About this exercise:
Omit the pictures and output every entry below exactly as written.

Input material:
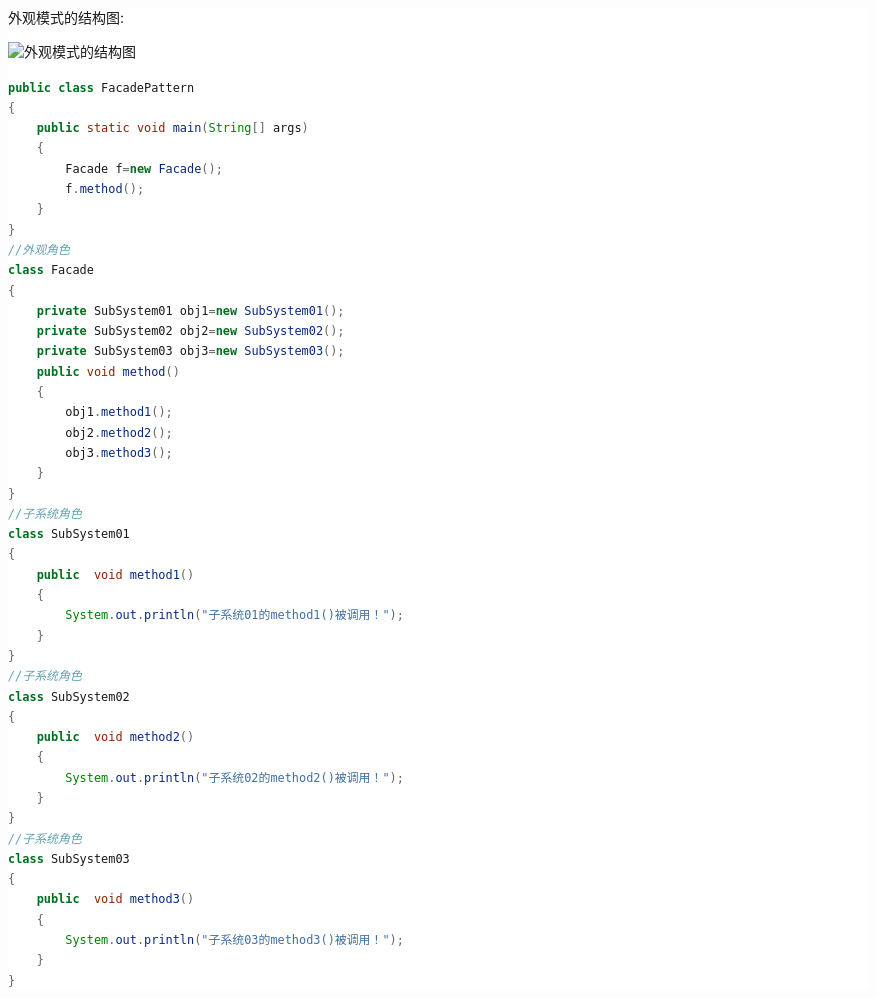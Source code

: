 外观模式的结构图:

![外观模式的结构图](https://imgconvert.csdnimg.cn/aHR0cDovL2MuYmlhbmNoZW5nLm5ldC91cGxvYWRzL2FsbGltZy8xODExMTUvMy0xUTExNTE1MjE0MzUwOS5naWY)

```java
public class FacadePattern
{
    public static void main(String[] args)
    {
        Facade f=new Facade();
        f.method();
    }
}
//外观角色
class Facade
{
    private SubSystem01 obj1=new SubSystem01();
    private SubSystem02 obj2=new SubSystem02();
    private SubSystem03 obj3=new SubSystem03();
    public void method()
    {
        obj1.method1();
        obj2.method2();
        obj3.method3();
    }
}
//子系统角色
class SubSystem01
{
    public  void method1()
    {
        System.out.println("子系统01的method1()被调用！");
    }   
}
//子系统角色
class SubSystem02
{
    public  void method2()
    {
        System.out.println("子系统02的method2()被调用！");
    }   
}
//子系统角色
class SubSystem03
{
    public  void method3()
    {
        System.out.println("子系统03的method3()被调用！");
    }   
}
```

The answer:
Source code

: 外观模式的结构图:

![外观模式的结构图](https://imgconvert.csdnimg.cn/aHR0cDovL2MuYmlhbmNoZW5nLm5ldC91cGxvYWRzL2FsbGltZy8xODExMTUvMy0xUTExNTE1MjE0MzUwOS5naWY)

```java
public class FacadePattern
{
    public static void main(String[] args)
    {
        Facade f=new Facade();
        f.method();
    }
}
//外观角色
class Facade
{
    private SubSystem01 obj1=new SubSystem01();
    private SubSystem02 obj2=new SubSystem02();
    private SubSystem03 obj3=new SubSystem03();
    public void method()
    {
        obj1.method1();
        obj2.method2();
        obj3.method3();
    }
}
//子系统角色
class SubSystem01
{
    public  void method1()
    {
        System.out.println("子系统01的method1()被调用！");
    }   
}
//子系统角色
class SubSystem02
{
    public  void method2()
    {
        System.out.println("子系统02的method2()被调用！");
    }   
}
//子系统角色
class SubSystem03
{
    public  void method3()
    {
        System.out.println("子系统03的method3()被调用！");
    }   
}
```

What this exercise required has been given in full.